Vous êtes Présidente du Comité national de Bahreïn pour l’interdiction des armes chimiques… Quelles sont, à ce sujet, les propositions que le Royaume entend mettre en avant ?

Je souhaite souligner la position ferme du Royaume quant à la préservation de la paix et de la sécurité mondiales. Cette position se manifeste à travers le soutien apporté par Bahreïn à la Communauté internationale, afin d’éviter la prolifération des armes de destruction massive. Au surplus, notre pays a adopté des lois et règlementations en la matière et veillé à la mise en place des conventions. Il œuvre, de même, à former les personnes en charge de ces questions, selon les plus hauts critères, en coopération avec les grandes Organisations, y compris l’Agence internationale de l’énergie atomique et les Nations Unies et plusieurs ateliers de travail et séminaires ont été organisés à Bahreïn afin de promouvoir le partenariat communautaire. Par ailleurs, notre pays participe régulièrement aux réunions des différents organismes et prend part aux décisions appuyant la non-prolifération des armes de destruction massive. S’ajoute à cela notre participation auprès de la Communauté internationale à travers les visites sur le terrain des entreprises et auprès de pays amis, pour profiter de leur expérience dans la mise en application des Conventions connexes.

Je tiens, de même, à souligner les efforts déployés par Bahreïn pour promouvoir la collaboration internationale pour l’élimination des armes de destruction massive.
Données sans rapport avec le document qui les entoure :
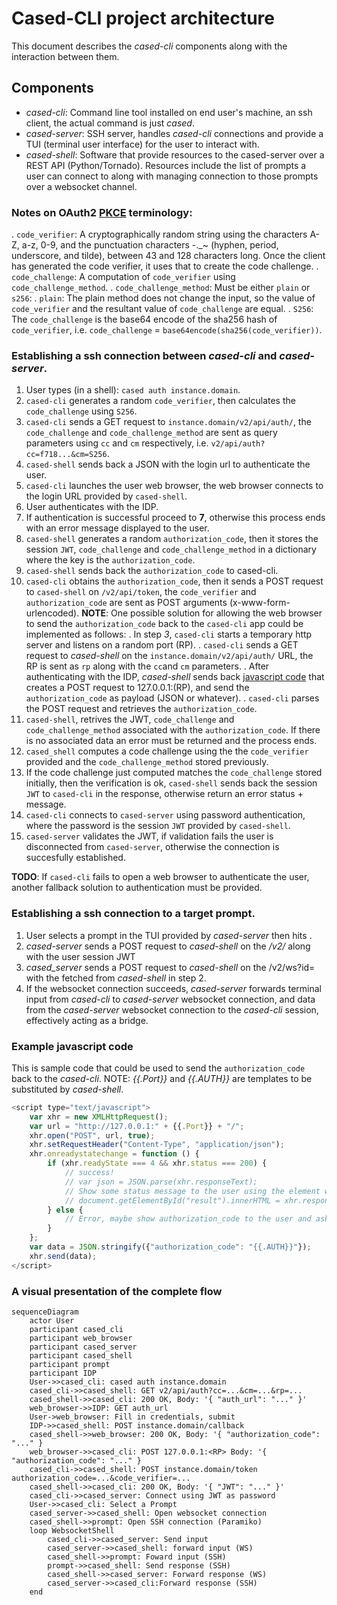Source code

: # Cased-CLI project architecture

This document describes the _cased-cli_ components along with the interaction between them.

## Components

- _cased-cli_: Command line tool installed on end user's machine, an ssh client, the actual command is just _cased_.
- _cased-server_: SSH server, handles _cased-cli_ connections and provide a TUI (terminal user interface) for the user to interact with.
- _cased-shell_: Software that provide resources to the cased-server over a REST API (Python/Tornado). Resources include the list of prompts a user can connect to along with managing connection to those prompts over a websocket channel.

### Notes on OAuth2 [PKCE](https://oauth.net/2/pkce/) terminology:

. `code_verifier`: A cryptographically random string using the characters A-Z, a-z, 0-9, and the punctuation characters -._~ (hyphen, period, underscore, and tilde), between 43 and 128 characters long. Once the client has generated the code verifier, it uses that to create the code challenge.
. `code_challenge`: A computation of `code_verifier` using `code_challenge_method`.
. `code_challenge_method`: Must be either `plain` or `s256`:
    . `plain`: The plain method does not change the input, so the value of `code_verifier` and the resultant value of `code_challenge` are equal.
    . `S256`: The `code_challenge` is the base64 encode of the sha256 hash of `code_verifier`, i.e. `code_challenge` = `base64encode(sha256(code_verifier))`.

### Establishing a ssh connection between _cased-cli_ and _cased-server_.

1. User types (in a shell): `cased auth instance.domain`.
2. `cased-cli` generates a random `code_verifier`, then calculates the `code_challenge` using `S256`.
3. `cased-cli` sends a GET request to `instance.domain/v2/api/auth/`, the `code_challenge` and `code_challenge_method` are sent as query parameters using `cc` and `cm` respectively, i.e. `v2/api/auth?cc=f718...&cm=S256`.
4. `cased-shell` sends back a JSON with the login url to authenticate the user.
5. `cased-cli` launches the user web browser, the web browser connects to the login URL provided by `cased-shell`.
6. User authenticates with the IDP.
7. If authentication is successful proceed to **7**, otherwise this process ends with an error message displayed to the user.
8. `cased-shell` generates a random `authorization_code`, then it stores the session `JWT`, `code_challenge` and `code_challenge_method` in a dictionary where the key is the `authorization_code`.
9. `cased-shell` sends back the `authorization_code` to cased-cli.
10. `cased-cli` obtains the `authorization_code`, then it sends a POST request to `cased-shell` on `/v2/api/token`, the `code_verifier` and `authorization_code` are sent as POST arguments (x-www-form-urlencoded).
    **NOTE**: One possible solution for allowing the web browser to send the `authorization_code` back to the `cased-cli` app could be implemented as follows:
        . In step _3_, `cased-cli` starts a temporary http server and listens on a random port (RP).
        . `cased-cli` sends a GET request to _cased-shell_ on the `instance.domain/v2/api/auth/` URL, the RP is sent as `rp` along with the `cc`and `cm` parameters.
        . After authenticating with the IDP, _cased-shell_ sends back [javascript code](#example-javascript-code) that creates a POST request to 127.0.0.1:(RP), and send the `authorization_code` as payload (JSON or whatever).
        . `cased-cli` parses the POST request and retrieves the `authorization_code`.
12. `cased-shell`, retrives the JWT, `code_challenge` and `code_challenge_method` associated with the `authorization_code`. If there is no associated data an error must be returned and the process ends.
13. `cased_shell` computes a code challenge using the the `code_verifier` provided and the `code_challenge_method` stored previously.
14. If the code challenge just computed matches the `code_challenge` stored initially, then the verification is ok, `cased-shell` sends back the session `JWT` to `cased-cli` in the response, otherwise return an error status + message.
15. `cased-cli` connects to `cased-server` using password authentication, where the password is the session `JWT` provided by `cased-shell`.
16. `cased-server` validates the JWT, if validation fails the user is disconnected from `cased-server`, otherwise the connection is succesfully established.

**TODO**: If `cased-cli` fails to open a web browser to authenticate the user, another fallback solution to authentication must be provided.

### Establishing a ssh connection to a target prompt.

1. User selects a prompt in the TUI provided by _cased-server_ then hits <ENTER>.
2. _cased-server_ sends a POST request to _cased-shell_ on the _/v2/_ along with the user session JWT
3. _cased_server_ sends a POST request to _cased-shell_ on the /v2/ws?id=<ID> with the <ID> fetched from _cased-shell_ in step 2.
4. If the websocket connection succeeds, _cased-server_ forwards terminal input from _cased-cli_ to _cased-server_ websocket connection, and data from the _cased-server_ websocket connection to the _cased-cli_ session, effectively acting as a bridge.

### Example javascript code
This is sample code that could be used to send the `authorization_code` back to the _cased-cli_.
NOTE: _{{.Port}}_ and _{{.AUTH}}_ are templates to be substituted by _cased-shell_.

```javascript
<script type="text/javascript">
    var xhr = new XMLHttpRequest();
    var url = "http://127.0.0.1:" + {{.Port}} + "/";
    xhr.open("POST", url, true);
    xhr.setRequestHeader("Content-Type", "application/json");
    xhr.onreadystatechange = function () {
        if (xhr.readyState === 4 && xhr.status === 200) {
            // success!
            // var json = JSON.parse(xhr.responseText);
            // Show some status message to the user using the element with id=result
            // document.getElementById("result").innerHTML = xhr.responseText;                    
        } else {
            // Error, maybe show authorization_code to the user and ask it to paste to the cased-cli?
        }
    };
    var data = JSON.stringify({"authorization_code": "{{.AUTH}}"});
    xhr.send(data);
</script>
```

### A visual presentation of the complete flow

```mermaid
sequenceDiagram
    actor User
    participant cased_cli
    participant web_browser
    participant cased_server
    participant cased_shell
    participant prompt
    participant IDP
    User->>cased_cli: cased auth instance.domain
    cased_cli->>cased_shell: GET v2/api/auth?cc=...&cm=...&rp=...
    cased_shell->>cased_cli: 200 OK, Body: '{ "auth_url": "..." }'
    web_browser->>IDP: GET auth_url
    User->web_browser: Fill in credentials, submit
    IDP->>cased_shell: POST instance.domain/callback
    cased_shell->>web_browser: 200 OK, Body: '{ "authorization_code": "..." }
    web_browser->>cased_cli: POST 127.0.0.1:<RP> Body: '{ "authorization_code": "..." }
    cased_cli->>cased_shell: POST instance.domain/token authorization_code=...&code_verifier=...
    cased_shell->>cased_cli: 200 OK, Body: '{ "JWT": "..." }'
    cased_cli->>cased_server: Connect using JWT as password
    User->>cased_cli: Select a Prompt
    cased_server->>cased_shell: Open websocket connection
    cased_shell->>prompt: Open SSH connection (Paramiko)
    loop WebsocketShell
        cased_cli->>cased_server: Send input
        cased_server->>cased_shell: forward input (WS)
        cased_shell->>prompt: Foward input (SSH)
        prompt->>cased_shell: Send response (SSH)
        cased_shell->>cased_server: Forward response (WS)
        cased_server->>cased_cli:Forward response (SSH)
    end
```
Cet engagement au respect et à la mise en place des Conventions reflète la politique ferme du Royaume visant à développer la coopération pour interdire tout type d’armes de destruction massive, ainsi que leur prolifération, en considérant que leur présence constitue un danger et une menace pour la paix et la sécurité dans le monde.

Vous êtes la première femme Secrétaire générale du Ministère des Affaires étrangères. Comment envisagez-vous cette fonction, en particulier auprès des pays où la condition de la femme est beaucoup plus verrouillée qu’à Bahreïn ?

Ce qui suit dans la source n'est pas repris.